In a further move to bolster the sagging economy, the bank reduced its key overnight rate by half a percentage point to one per cent. The bank has now trimmed 3.5 percentage points from the overnight rate since it started its latest cycle of cuts.
Tuesday's cut reduced borrowing costs below 1.12 per cent, which had been the lowest point set back in 1958.
More rate reductions may also be in the offing, as the Bank of Canada said more stimulus could be needed to boost the sagging economy.
"Major advanced economies, including Canada's, are now in recession and emerging-market economies are increasingly affected," the bank said.
"Canadian exports are down sharply, and domestic demand is shrinking as a result of declines in real income, household wealth, and consumer and business confidence."
Bank sees recovery in 2010
The Canadian economy is expected to contract by 1.2 per cent in 2009, but the bank sees a recovery in 2010, when the economy is projected to expand by 3.8 per cent.
Back in October, the bank projected growth of 0.6 per cent in 2009, and 3.4 per cent in 2010.
The bank will provide more details on its outlook for the economy on Thursday, when it releases its Monetary Policy Update.
The bank also signalled that inflation fears have abated.
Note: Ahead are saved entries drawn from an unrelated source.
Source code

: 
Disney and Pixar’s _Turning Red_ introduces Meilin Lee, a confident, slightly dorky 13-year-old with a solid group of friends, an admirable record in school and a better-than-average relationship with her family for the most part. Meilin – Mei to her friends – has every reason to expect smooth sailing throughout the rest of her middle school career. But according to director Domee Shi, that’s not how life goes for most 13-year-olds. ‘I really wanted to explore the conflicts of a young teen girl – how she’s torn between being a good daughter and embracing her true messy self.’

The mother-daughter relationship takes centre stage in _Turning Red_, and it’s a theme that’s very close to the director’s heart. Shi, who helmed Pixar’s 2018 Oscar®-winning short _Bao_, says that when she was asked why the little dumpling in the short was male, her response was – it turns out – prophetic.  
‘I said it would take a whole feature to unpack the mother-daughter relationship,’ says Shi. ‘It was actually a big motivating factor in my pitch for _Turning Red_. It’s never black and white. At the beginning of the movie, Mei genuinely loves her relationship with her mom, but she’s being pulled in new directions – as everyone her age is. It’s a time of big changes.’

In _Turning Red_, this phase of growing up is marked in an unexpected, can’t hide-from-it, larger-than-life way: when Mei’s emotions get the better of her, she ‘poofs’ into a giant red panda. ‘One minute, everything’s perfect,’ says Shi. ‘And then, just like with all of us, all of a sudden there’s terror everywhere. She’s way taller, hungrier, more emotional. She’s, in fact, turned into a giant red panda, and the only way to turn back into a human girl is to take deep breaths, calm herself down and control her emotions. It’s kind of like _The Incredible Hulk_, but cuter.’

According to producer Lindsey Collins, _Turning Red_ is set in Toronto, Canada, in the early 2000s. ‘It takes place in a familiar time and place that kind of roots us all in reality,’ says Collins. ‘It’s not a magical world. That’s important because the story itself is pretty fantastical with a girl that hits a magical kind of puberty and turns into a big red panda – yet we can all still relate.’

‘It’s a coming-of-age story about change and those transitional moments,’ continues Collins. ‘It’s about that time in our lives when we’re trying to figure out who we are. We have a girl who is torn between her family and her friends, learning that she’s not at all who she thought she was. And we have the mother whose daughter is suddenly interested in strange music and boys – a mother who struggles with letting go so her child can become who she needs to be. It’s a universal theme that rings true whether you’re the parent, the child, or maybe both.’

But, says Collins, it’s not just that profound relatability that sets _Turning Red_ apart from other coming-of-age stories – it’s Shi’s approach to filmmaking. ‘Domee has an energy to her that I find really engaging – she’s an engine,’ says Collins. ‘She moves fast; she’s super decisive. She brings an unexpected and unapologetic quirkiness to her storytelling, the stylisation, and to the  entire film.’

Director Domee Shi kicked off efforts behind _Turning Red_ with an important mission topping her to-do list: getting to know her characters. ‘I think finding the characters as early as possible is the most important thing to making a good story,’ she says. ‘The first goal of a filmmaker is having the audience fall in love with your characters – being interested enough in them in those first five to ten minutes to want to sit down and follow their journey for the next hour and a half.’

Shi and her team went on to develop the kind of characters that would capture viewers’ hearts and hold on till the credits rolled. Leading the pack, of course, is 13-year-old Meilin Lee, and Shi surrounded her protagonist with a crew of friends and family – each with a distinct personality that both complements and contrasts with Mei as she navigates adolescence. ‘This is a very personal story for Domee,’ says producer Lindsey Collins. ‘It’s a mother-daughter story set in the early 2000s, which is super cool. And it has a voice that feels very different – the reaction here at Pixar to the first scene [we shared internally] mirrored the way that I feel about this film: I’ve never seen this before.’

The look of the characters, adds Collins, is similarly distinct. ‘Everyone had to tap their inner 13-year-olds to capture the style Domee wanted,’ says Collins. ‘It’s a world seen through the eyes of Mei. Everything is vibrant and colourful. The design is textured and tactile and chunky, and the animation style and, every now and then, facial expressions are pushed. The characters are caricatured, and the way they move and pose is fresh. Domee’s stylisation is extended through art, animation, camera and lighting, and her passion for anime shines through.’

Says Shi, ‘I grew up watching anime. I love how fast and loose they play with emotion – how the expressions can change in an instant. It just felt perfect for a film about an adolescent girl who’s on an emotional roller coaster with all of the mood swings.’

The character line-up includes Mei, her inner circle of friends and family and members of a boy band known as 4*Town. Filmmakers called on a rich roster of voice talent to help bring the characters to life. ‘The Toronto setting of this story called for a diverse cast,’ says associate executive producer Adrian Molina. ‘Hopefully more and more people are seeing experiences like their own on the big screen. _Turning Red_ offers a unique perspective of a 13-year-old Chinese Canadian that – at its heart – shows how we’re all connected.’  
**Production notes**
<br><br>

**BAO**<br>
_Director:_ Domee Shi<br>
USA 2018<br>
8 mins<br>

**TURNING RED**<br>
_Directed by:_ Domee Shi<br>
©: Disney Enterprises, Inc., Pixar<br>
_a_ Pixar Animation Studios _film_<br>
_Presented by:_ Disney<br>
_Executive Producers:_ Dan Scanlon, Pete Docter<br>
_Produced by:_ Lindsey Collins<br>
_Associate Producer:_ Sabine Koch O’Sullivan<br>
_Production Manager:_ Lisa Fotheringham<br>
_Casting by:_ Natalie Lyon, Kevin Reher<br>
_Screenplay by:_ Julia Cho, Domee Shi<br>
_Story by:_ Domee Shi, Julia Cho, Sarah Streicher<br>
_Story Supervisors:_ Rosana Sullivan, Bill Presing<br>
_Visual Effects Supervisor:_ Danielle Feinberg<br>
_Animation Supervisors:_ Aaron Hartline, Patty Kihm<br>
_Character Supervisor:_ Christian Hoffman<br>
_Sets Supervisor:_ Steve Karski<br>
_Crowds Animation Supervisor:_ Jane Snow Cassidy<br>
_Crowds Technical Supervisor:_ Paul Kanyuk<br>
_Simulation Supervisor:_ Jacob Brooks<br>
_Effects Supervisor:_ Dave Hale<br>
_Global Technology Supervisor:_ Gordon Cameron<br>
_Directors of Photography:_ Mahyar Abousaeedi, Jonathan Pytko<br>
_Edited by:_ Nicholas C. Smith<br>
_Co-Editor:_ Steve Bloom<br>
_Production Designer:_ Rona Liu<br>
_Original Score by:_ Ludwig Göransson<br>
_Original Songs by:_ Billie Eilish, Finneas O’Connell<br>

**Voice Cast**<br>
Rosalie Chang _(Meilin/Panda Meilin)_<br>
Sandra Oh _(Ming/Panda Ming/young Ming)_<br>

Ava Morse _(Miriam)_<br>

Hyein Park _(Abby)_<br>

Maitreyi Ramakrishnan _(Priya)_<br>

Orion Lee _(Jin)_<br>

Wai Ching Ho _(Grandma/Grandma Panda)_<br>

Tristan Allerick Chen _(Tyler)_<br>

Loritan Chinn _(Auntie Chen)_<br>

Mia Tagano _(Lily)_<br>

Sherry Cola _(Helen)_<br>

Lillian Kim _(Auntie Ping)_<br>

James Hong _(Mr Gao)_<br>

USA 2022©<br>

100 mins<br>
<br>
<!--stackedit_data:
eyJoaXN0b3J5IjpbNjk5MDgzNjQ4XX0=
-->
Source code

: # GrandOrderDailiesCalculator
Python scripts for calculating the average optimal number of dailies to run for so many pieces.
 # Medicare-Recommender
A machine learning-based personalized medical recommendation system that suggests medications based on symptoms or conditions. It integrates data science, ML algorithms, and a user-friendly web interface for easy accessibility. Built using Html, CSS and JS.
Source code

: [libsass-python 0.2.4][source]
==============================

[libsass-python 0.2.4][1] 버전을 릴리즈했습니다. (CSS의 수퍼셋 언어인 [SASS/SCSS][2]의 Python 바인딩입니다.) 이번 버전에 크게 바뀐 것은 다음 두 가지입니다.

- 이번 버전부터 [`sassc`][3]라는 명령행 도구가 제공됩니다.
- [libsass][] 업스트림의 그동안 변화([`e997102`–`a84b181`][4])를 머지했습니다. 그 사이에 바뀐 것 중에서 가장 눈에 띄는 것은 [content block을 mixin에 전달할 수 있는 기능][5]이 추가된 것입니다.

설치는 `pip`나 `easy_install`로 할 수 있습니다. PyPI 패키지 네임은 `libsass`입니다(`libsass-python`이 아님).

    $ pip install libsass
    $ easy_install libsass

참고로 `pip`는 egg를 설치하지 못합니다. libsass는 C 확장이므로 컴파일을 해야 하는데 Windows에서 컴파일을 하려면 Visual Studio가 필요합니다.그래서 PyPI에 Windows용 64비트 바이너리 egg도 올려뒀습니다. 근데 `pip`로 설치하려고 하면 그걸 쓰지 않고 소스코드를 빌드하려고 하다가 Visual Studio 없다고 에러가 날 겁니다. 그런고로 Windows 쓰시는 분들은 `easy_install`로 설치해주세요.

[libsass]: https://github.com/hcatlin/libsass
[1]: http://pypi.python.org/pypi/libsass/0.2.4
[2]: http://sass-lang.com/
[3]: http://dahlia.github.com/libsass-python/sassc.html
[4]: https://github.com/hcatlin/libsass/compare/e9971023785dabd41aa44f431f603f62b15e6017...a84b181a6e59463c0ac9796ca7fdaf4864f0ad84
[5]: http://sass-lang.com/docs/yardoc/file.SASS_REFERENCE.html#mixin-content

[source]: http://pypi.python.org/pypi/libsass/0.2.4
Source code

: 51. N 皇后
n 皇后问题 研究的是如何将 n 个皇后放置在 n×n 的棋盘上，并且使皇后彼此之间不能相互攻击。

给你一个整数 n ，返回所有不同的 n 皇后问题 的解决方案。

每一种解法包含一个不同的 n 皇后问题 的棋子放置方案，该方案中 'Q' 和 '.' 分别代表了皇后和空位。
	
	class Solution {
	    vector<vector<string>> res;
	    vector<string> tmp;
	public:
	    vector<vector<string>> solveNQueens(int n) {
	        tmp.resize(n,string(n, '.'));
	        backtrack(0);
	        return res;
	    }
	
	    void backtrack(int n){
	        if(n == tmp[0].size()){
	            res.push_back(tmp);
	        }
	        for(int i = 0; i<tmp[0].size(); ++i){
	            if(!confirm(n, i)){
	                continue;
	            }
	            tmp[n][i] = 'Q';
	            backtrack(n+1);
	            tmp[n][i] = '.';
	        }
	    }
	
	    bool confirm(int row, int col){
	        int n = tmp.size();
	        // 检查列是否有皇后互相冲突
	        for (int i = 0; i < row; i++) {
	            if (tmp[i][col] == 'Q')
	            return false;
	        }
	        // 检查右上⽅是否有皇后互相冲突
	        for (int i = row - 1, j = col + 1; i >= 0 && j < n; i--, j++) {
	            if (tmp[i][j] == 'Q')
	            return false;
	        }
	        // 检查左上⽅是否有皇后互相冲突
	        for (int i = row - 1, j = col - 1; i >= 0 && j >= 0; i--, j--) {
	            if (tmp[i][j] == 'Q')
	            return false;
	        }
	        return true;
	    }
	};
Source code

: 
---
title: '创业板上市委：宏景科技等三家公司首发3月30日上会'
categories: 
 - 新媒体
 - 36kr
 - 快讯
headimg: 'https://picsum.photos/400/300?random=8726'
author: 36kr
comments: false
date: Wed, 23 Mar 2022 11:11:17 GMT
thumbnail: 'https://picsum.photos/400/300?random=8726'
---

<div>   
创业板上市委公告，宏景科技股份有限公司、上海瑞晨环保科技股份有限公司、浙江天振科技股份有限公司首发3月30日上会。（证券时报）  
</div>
The so-called core inflation rate is expected to fall to 1.1 per cent in the fourth quarter of this year, while the overall inflation rate is expected to dip below zero for two quarters in 2009 because of lower energy prices.
"With inflation expectations well-anchored, total and core inflation should return to the two per cent target in the first half of 2011 as the economy returns to potential," the bank said.
Another cut predicted
Pascal Gauthier, an economist at TD Bank, is expecting the Bank of Canada will cut the overnight rate by another half percentage point to 0.5 per cent on March 3.
"Furthermore, given the considerable amount of remaining uncertainty and the fact that the Canadian recession has just started, the policy rate is expected to stay at this record low well into 2010 before inflation starts registering on the radar again," Gauthier said.
BMO Capital Markets economist Douglas Porter said that if global financial markets continue to stagger in the coming weeks, the central bank "still has the room and the willingness to cut further as the need arises."
The major Canadian banks quickly moved to reduce their prime rates to three per cent. That differed from some of the past moves by the Bank Canada, when the big banks either delayed lowering their prime rates or did not pass along the full cut.
The banks cited the tight credit markets for not passing along the cuts to customer borrowing rates.